In yeast, DSBs and telomeres localize to the nuclear periphery by a mechanism that is dependent on the inner nuclear membrane protein Mps3 (refs. ^100–102). This mechanism confines ‘hard-to-repair’ breaks—which could potentially yield harmful translocations—to a restricted area, which allows alternative repair pathways to become active. The discovery of a Sumo-dependent ubiquitin ligase heterodimer of Slx5-Slx8 that localizes to nuclear pores and binds DSBs may help provide insight into the mechanism by which repair pathways are selected to repair these breaks¹⁰³ (Fig. 2). A ‘hub’ can be envisioned in the nuclear periphery where the telomere-proximal, broken Igh locus, the transcription, splicing and mRNA-export machinery, and AID in complex with its interacting partners may be temporarily sequestered. Alternative repair pathways active in such a hub could contribute to the error-prone repair of AID-created uracil residues, with error-free repair occurring at different sites in the nucleus. There are hints that the AID carboxy-terminal nuclear-export sequence may be the signal for this sequestration, as the respective mutants are unable to undergo CSR. Furthermore, a heterologous nuclear-export sequence, although able to restore cellular trafficking of AID, is not sufficient to restore CSR¹⁰⁴. Finally, elements of the locus (for example, the 3′ enhancers) are probably important for nuclear positioning and proper repair during CSR. In bacterial artificial chromosome–transgenic B cells, CSR occurs almost exclusively at the transgenic locus as long as the enhancers are present; however, in the absence of these elements, repair is distinctly aberrant¹⁰⁵. At present this is a completely speculative model. However, high-resolution, high-sensitivity microscopy studies of the subnuclear, three-dimensional localization of AID and key regions of the immunoglobulin locus should help provide insight into the mechanisms that facilitate targeted mutation and recombination.

Figure 2.

Specific localization to the nuclear periphery may be important for DSB repair. Left, persistent DSBs in S. cerevisiae are tethered to the nuclear pore complex (NPC) and are sequestered from the rest of the genome. This localization may require the integral inner nuclear membrane protein Mps3 and is dependent on the kinases Mec1 and Tel1 (ATM and ATR in humans). These interactions are thought to then shuttle the DSBs to a complex containing the pore protein Nup84 and the SUMO ligase Slx5-Slx8 (RNF4 in humans). In yeast, these interactions are thought to facilitate an alternative pathway of repair that enhances gene conversion through template-switch recombination. Right, evidence regarding the importance of the AID carboxy-terminal nuclear-export signal (NES) in CSR suggests that similar sequestration to the nuclear pore may occur and should be studied.
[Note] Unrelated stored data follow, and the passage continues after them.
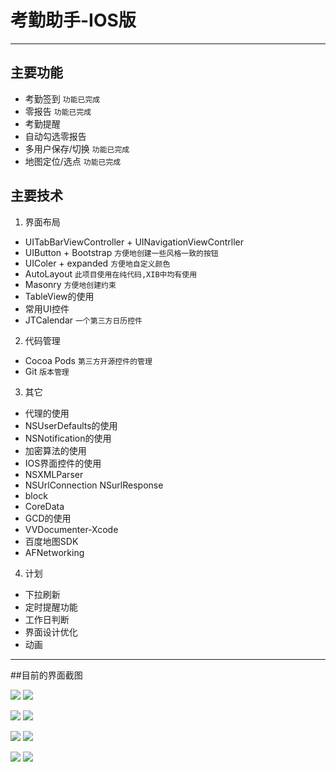 # 考勤助手-IOS版
---

## 主要功能
 - 考勤签到 `功能已完成`
 - 零报告 `功能已完成`
 - 考勤提醒
 - 自动勾选零报告
 - 多用户保存/切换 `功能已完成`
 - 地图定位/选点 `功能已完成`

## 主要技术
1. 界面布局
  - UITabBarViewController + UINavigationViewContrller
  - UIButton + Bootstrap `方便地创建一些风格一致的按钮`
  - UIColer + expanded `方便地自定义颜色`
  - AutoLayout `此项目使用在纯代码,XIB中均有使用`
  - Masonry `方便地创建约束`
  - TableView的使用
  - 常用UI控件
  - JTCalendar `一个第三方日历控件`
2. 代码管理
 - Cocoa Pods `第三方开源控件的管理`
 - Git `版本管理`
3. 其它
 - 代理的使用
 - NSUserDefaults的使用
 - NSNotification的使用
 - 加密算法的使用
 - IOS界面控件的使用
 - NSXMLParser
 - NSUrlConnection NSurlResponse
 - block
 - CoreData
 - GCD的使用
 - VVDocumenter-Xcode
 - 百度地图SDK
 - AFNetworking
4. 计划
 - 下拉刷新
 - 定时提醒功能
 - 工作日判断
 - 界面设计优化
 - 动画
 ---
 
##目前的界面截图
  
 ![](http://77l5l6.com1.z0.glb.clouddn.com/ios_Simulator%20Screen%20Shot%202015年7月31日%20上午1.06.34.png?imageView2/2/w/350/q/90) ![](http://77l5l6.com1.z0.glb.clouddn.com/ios_Simulator%20Screen%20Shot%202015年7月21日%20下午10.46.35.png?imageView2/2/w/350/q/90)
 
 ![](http://77l5l6.com1.z0.glb.clouddn.com/ios_Simulator%20Screen%20Shot%202015年7月21日%20下午10.46.37.png?imageView2/2/w/350/q/90) ![](http://77l5l6.com1.z0.glb.clouddn.com/ios_Simulator%20Screen%20Shot%202015年7月21日%20下午10.46.40.png?imageView2/2/w/350/q/90)
 
 ![](http://77l5l6.com1.z0.glb.clouddn.com/ios_Simulator%20Screen%20Shot%202015年7月21日%20下午10.46.53.png?imageView2/2/w/350/q/90) ![](http://77l5l6.com1.z0.glb.clouddn.com/ios_Simulator%20Screen%20Shot%202015年7月21日%20下午10.47.00.png?imageView2/2/w/350/q/90)
   
 ![](http://77l5l6.com1.z0.glb.clouddn.com/ios_Simulator%20Screen%20Shot%202015年7月26日%20下午11.50.10.png?imageView2/2/w/350/q/90) ![](http://77l5l6.com1.z0.glb.clouddn.com/ios_Screen%20Shot%202015-07-31%20at%20上午12.22.36.png?imageView2/2/w/350/q/90)




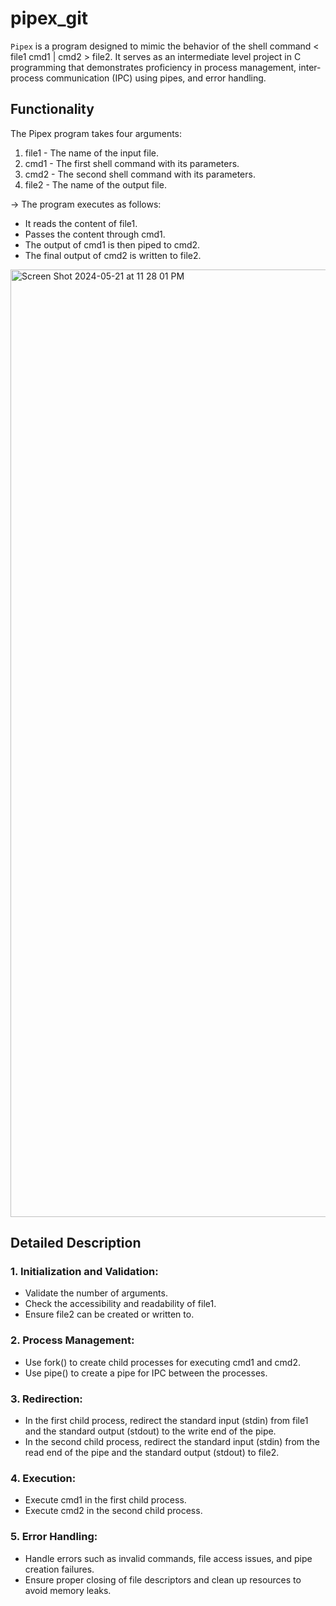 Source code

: # pipex_git

`Pipex` is a program designed to mimic the behavior of the shell command < file1 cmd1 | cmd2 > file2. It serves as an intermediate level project in C programming that demonstrates proficiency in process management, inter-process communication (IPC) using pipes, and error handling.

## Functionality
The Pipex program takes four arguments:

1. file1 - The name of the input file.
2. cmd1 - The first shell command with its parameters.
3. cmd2 - The second shell command with its parameters.
4. file2 - The name of the output file.

-> The program executes as follows:

* It reads the content of file1.
* Passes the content through cmd1.
* The output of cmd1 is then piped to cmd2.
* The final output of cmd2 is written to file2.

<img width="1516" alt="Screen Shot 2024-05-21 at 11 28 01 PM" src="https://github.com/BENLAAZIZ/pipex_git/assets/99501397/5d3c12f9-09f4-4e36-864c-c9dbe81b5a92">


## Detailed Description
### 1. Initialization and Validation:

* Validate the number of arguments.
* Check the accessibility and readability of file1.
* Ensure file2 can be created or written to.

### 2. Process Management:

* Use fork() to create child processes for executing cmd1 and cmd2.
* Use pipe() to create a pipe for IPC between the processes.
  
### 3. Redirection:

* In the first child process, redirect the standard input (stdin) from file1 and the standard output (stdout) to the write end of the pipe.
* In the second child process, redirect the standard input (stdin) from the read end of the pipe and the standard output (stdout) to file2.

### 4. Execution:

* Execute cmd1 in the first child process.
* Execute cmd2 in the second child process.

### 5. Error Handling:

* Handle errors such as invalid commands, file access issues, and pipe creation failures.
* Ensure proper closing of file descriptors and clean up resources to avoid memory leaks.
It is possible that this is promoted by binding of a cofactor to AID or even by the formation of an RNA-containing complex. This model is completely speculative but emphasizes the importance of a foray into high-resolution microscopy to understand the nuclear localization of AID and the immunoglobulin locus. An understanding of both could provide insight into the mechanism of CSR and also provide an assay for the identification of other proteins or cellular factors necessary for CSR.

Conclusions

It has been a decade since the discovery of AID and already the field has made great strides toward understanding its role in secondary antibody diversification. However, as in all young fields, there are pieces missing from the puzzle. Which signaling pathways are involved in controlling AID expression, and how these signals are integrated by the AID promoter and enhancers, are still not understood. Exposure of the layer of post-transcriptional regulation of AID is only just beginning, and better understanding of the influence of post-translational modification on AID function is needed. Finally, additional work is needed to understand the influence of dynamic relocalization of AID in the cytoplasm and nucleus. Over the next decade, progress should be made in all of these areas to further the understanding of the role of AID in antibody diversification.